In discussion with two soil test labs, we know that taking soil samples in winter is certainly an option. The thick layer of snow on the fields makes winter sampling a challenge — but it’s that layer of snow that actually makes winter sampling possible. The snow prevents soil from freezing solid. Clear the snow, then probe. According to one lab, just last week a grower used a snowblower to clear a pattern in the field and found the soil easy to probe.
The key is to keep the sample cool — 5°C to 10°C, not frozen — and get it to the lab within a couple days. Don’t put it in a tight sealed container. The Soil Analysis Handbook states that “field-moist soil, when placed in an air-tight container, can undergo significant biological changes at room or elevated temperatures” within days.
Growers would use winter sampling only if they missed sampling in the fall. By sampling now, growers can get soil test results back in time to modify your fertilizer rates as needed.

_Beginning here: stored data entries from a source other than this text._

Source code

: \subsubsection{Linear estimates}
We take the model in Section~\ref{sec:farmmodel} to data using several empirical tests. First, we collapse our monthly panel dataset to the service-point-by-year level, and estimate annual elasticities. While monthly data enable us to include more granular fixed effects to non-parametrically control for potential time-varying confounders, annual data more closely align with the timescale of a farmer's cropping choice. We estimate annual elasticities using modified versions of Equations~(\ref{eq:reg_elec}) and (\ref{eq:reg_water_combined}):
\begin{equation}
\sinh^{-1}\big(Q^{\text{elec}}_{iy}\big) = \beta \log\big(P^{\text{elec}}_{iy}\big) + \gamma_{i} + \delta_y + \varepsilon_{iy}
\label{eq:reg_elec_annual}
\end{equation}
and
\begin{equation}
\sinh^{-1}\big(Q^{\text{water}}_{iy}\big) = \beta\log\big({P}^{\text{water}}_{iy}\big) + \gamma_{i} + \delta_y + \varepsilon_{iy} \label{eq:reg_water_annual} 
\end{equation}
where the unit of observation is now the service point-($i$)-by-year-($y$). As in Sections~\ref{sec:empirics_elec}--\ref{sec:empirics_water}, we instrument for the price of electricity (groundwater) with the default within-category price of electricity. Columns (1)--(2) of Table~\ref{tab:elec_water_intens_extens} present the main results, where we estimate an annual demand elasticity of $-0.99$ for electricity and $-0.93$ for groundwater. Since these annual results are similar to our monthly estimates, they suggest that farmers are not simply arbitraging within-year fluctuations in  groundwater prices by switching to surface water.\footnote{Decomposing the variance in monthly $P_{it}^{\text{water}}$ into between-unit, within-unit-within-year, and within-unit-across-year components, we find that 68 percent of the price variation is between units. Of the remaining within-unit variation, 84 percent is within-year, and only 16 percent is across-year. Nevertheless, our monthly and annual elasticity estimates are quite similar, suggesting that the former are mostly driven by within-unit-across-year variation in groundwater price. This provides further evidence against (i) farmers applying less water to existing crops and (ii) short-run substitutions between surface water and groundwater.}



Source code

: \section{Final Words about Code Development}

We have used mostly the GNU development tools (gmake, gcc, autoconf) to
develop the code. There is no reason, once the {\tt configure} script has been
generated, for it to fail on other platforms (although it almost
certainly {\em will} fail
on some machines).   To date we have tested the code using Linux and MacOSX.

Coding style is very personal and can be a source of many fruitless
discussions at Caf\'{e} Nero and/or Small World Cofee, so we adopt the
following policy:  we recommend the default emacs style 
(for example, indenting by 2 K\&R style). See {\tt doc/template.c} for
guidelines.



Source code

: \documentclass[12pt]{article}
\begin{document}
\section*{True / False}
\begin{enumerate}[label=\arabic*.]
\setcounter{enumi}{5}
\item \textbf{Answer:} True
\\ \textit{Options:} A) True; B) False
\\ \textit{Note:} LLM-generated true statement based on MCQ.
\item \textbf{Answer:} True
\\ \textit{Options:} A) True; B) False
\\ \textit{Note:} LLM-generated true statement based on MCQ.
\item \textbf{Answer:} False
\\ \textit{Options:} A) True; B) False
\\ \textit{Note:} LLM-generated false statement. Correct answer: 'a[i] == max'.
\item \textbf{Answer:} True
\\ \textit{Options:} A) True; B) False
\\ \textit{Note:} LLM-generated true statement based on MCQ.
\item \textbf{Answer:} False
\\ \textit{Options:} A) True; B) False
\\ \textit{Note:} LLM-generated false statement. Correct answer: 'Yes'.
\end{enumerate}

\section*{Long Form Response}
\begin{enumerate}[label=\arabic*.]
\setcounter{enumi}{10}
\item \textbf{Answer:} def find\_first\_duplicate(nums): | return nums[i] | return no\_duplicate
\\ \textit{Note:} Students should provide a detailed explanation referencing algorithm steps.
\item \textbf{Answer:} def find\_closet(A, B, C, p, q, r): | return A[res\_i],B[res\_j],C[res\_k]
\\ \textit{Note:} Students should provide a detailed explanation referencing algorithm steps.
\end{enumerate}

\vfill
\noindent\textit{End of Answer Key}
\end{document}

Remember, whether you use random sampling throughout the field (all mid slope locations), benchmark sampling (going back to same acre each time) or point benchmark sampling (going back to same square metre each time), soil test labs recommend you combine 15 cores and draw your representative sample from that combination. If soil is in icy chunks and too frozen to blend, you may not get a good sample. Labs don’t have much experience with samples that started in icy blocks before being melted and blended. Melting such wet soil could start microbial activity and the soil analysis will likely give inaccurately high results.